(Data provided Opens)
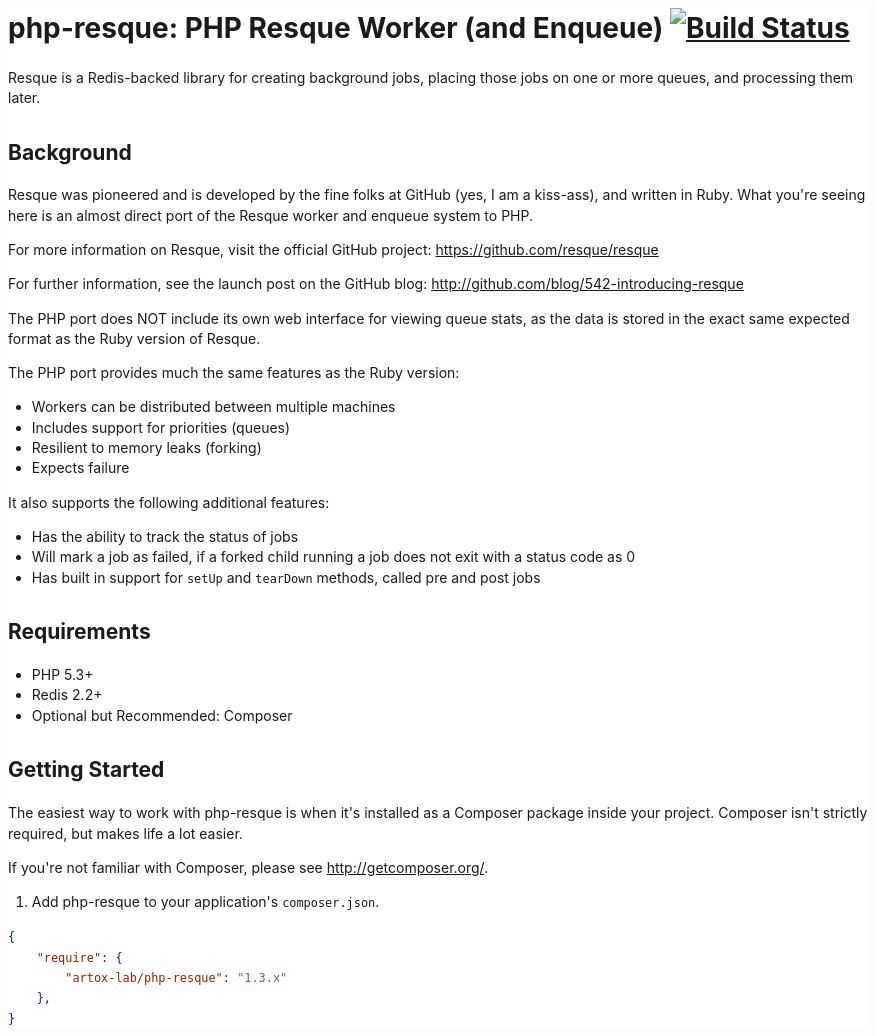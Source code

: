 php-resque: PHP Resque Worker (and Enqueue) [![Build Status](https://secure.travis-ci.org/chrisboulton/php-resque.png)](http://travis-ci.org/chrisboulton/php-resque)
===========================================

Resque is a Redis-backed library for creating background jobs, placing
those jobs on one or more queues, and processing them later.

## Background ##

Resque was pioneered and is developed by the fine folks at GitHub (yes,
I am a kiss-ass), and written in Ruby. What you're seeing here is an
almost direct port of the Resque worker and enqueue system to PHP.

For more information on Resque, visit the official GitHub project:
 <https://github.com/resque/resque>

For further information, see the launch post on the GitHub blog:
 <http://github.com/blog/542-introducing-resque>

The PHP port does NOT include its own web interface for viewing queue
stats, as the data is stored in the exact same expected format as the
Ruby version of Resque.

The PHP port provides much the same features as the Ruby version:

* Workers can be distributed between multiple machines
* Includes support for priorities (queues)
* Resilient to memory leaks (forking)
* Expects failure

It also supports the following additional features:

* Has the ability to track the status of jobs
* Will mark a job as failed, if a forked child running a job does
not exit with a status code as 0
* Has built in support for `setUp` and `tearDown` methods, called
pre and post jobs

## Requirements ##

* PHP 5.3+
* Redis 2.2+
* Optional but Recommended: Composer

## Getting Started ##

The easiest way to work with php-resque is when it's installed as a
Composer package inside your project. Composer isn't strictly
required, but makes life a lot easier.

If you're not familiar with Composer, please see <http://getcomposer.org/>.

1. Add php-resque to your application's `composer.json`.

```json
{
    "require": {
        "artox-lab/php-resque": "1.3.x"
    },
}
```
(Data provided Closes)
(Data provided Opens)
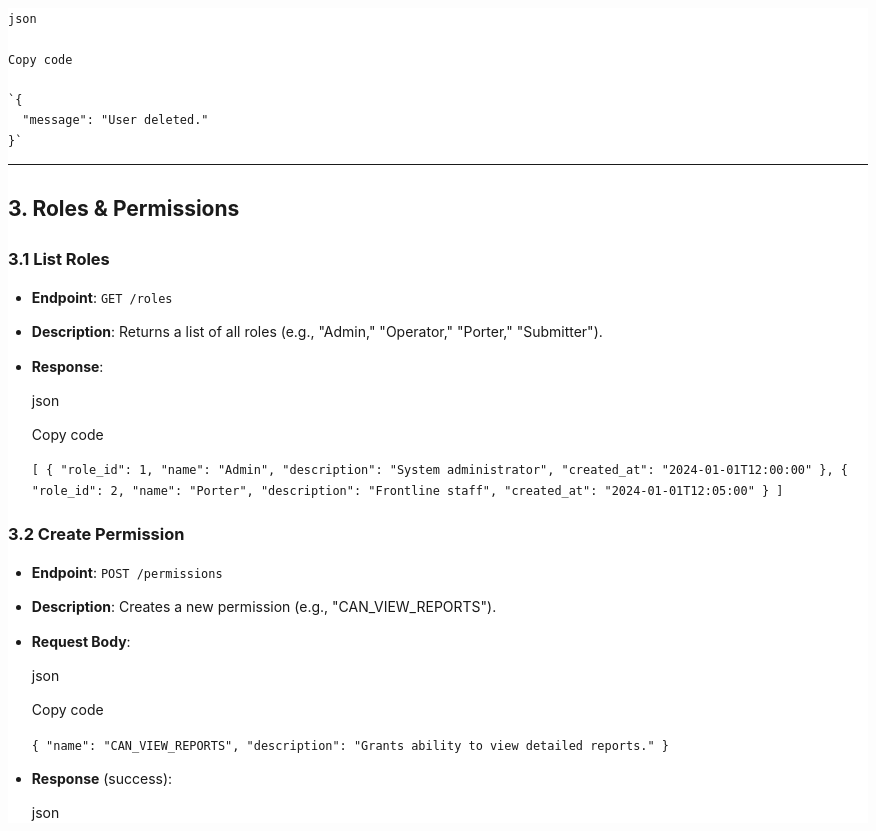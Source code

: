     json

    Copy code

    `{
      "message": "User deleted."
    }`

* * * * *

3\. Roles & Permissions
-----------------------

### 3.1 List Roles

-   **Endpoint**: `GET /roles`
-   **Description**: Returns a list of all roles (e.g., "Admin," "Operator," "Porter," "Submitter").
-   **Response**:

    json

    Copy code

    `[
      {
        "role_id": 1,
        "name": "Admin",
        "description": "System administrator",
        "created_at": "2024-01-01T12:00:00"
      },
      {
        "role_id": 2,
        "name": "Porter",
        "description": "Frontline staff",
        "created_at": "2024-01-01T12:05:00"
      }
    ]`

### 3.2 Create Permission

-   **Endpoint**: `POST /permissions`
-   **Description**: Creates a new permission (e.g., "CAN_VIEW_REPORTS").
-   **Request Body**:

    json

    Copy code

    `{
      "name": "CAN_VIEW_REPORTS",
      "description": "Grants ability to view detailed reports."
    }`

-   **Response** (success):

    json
(Data provided Closes)
**Task:** What is the number of lines in the data above that contain the word "Porter"? Report the figure only.

**Answer section:** 2